Gregor's eyes glinted. "There's always General Vorparadijs."
"Oh, God. Spare me."
Gregor rubbed his chin, thoughtfully. "I foresee a problem here. Whatever Auditor I assign to you, there's about a fifty percent chance you'd be back here the following morning demanding another one to keep the first one under control. You don't really want an Auditor; you want an Auditor-shaped shield to cover your back while you do your very own investigating."
"Well . . . yes. I don't know. Maybe . . . maybe I could do something with Vorparadijs after all." His heart sank, contemplating this vision.
"An Auditor," said Gregor, "is not just my Voice. He's my eyes and ears, as well, very much in the original sense of the word. My listener. A probe, though most surely not a robot, to go places I can't, and report back with an absolutely independent angle of view. You"—Gregor's lip twisted up—"have the most independent angle of view of any man I've ever met."
Miles's heart seemed to stop. Surely Gregor couldn't be thinking of—
"I think," said Gregor, "it will save ever so many steps if I simply appoint you as an acting Imperial Auditor. With the usual broad limits on a Ninth Auditor's powers of course; whatever you do has to be at least dimly related to the event you are assigned to evaluate, in this case, Illyan's breakdown. You can't order executions, and in the unlikely event you direct any arrests . . . well, I would appreciate it if they came attached to sufficient evidence for successful prosecutions. One expects a certain, um, traditional decorum in an Imperial Auditors investigations, and due care."
"Anything worth doing," Miles quoted Countess Vorkosigan, "is worth doing well." He wondered if his eyes were starting to glow. They felt like embers.
Gregor recognized the source, and smiled. "Just so."
"But Gregor—Haroche will know it's a scam."
Gregor's voice went soft. "Then Haroche will be dangerously mistaken." He added, "I was not happy with the way events seemed to be progressing either, but short of going down there in person, I didn't see what to do. Now I do. Does that satisfy you—Lord Vorkosigan?"
"Oh, Gregor. You can't begin to guess how much. Working in the chain of command for the last thirteen years has been like trying to waltz with an elephant. Slow, lumbering, ready to step on you at any moment and reduce you to grease. D'you have any idea how nice it would be just once to be able to dance on top of the damned elephant, instead of under it?"
"I thought you'd like it."
"Like it? It'll be downright orgasmic."
"Don't get carried away," Gregor cautioned, his eyes crinkling.
"No." Miles caught his breath. "But … I think this will work just fine. Thank you. I accept your charge, my liege."

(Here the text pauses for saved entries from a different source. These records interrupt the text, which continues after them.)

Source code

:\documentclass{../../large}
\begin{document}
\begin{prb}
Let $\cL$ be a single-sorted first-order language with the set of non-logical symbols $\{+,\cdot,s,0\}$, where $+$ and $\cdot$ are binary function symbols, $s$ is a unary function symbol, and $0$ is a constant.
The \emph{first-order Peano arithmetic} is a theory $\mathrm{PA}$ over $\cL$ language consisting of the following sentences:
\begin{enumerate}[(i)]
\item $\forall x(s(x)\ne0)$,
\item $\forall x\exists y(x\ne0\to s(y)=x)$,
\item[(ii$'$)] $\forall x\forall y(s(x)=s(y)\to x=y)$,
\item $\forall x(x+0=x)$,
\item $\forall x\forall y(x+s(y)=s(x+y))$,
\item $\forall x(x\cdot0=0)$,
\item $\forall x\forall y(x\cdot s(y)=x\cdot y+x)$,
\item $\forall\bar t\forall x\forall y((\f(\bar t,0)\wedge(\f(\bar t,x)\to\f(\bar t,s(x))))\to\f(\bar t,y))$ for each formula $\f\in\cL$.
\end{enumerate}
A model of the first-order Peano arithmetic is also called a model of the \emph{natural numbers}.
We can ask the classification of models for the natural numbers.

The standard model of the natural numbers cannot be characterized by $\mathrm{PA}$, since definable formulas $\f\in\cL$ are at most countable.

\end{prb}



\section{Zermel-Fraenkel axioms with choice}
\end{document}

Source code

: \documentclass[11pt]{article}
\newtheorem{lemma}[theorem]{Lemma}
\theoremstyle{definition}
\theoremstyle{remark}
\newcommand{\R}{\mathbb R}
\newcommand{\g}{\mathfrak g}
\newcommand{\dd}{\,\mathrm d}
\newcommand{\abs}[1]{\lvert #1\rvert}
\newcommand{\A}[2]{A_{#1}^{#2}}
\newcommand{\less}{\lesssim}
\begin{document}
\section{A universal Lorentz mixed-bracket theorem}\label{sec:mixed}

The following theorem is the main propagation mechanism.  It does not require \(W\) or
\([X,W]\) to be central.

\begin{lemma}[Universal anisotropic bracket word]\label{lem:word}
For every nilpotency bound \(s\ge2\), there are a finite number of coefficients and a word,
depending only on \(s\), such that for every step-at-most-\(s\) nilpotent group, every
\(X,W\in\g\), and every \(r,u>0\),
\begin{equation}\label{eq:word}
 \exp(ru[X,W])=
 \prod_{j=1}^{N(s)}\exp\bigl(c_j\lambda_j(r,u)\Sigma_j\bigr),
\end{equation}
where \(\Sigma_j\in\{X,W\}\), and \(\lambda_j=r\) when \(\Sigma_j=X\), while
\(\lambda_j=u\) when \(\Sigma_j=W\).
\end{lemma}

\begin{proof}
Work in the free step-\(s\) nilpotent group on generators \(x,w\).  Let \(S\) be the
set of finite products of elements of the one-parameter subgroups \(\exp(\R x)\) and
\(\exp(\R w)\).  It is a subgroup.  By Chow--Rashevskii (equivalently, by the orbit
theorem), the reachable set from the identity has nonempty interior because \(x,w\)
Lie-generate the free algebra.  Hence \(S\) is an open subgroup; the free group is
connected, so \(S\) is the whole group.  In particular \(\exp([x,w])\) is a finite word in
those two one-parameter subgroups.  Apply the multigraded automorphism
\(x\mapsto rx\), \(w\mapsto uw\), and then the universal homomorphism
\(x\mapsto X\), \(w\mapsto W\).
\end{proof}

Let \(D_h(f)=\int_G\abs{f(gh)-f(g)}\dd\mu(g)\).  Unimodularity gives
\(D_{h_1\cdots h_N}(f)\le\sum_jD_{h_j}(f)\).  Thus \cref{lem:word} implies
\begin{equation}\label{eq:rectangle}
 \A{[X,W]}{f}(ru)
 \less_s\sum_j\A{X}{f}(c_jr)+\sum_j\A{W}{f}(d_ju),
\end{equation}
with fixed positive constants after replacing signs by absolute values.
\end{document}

Gregor called in his majordomo, and sent him off to the Residence's vault for an Auditor's symbolic chain of office, and the very nonsymbolic electronic seal that went with it. While they were waiting for him to return, Miles ventured, "It's traditional for an Auditor to make his first visit unannounced." He added reflectively, "Probably a hell of a lot of fun for them, too."
"I have long suspected it," agreed Gregor.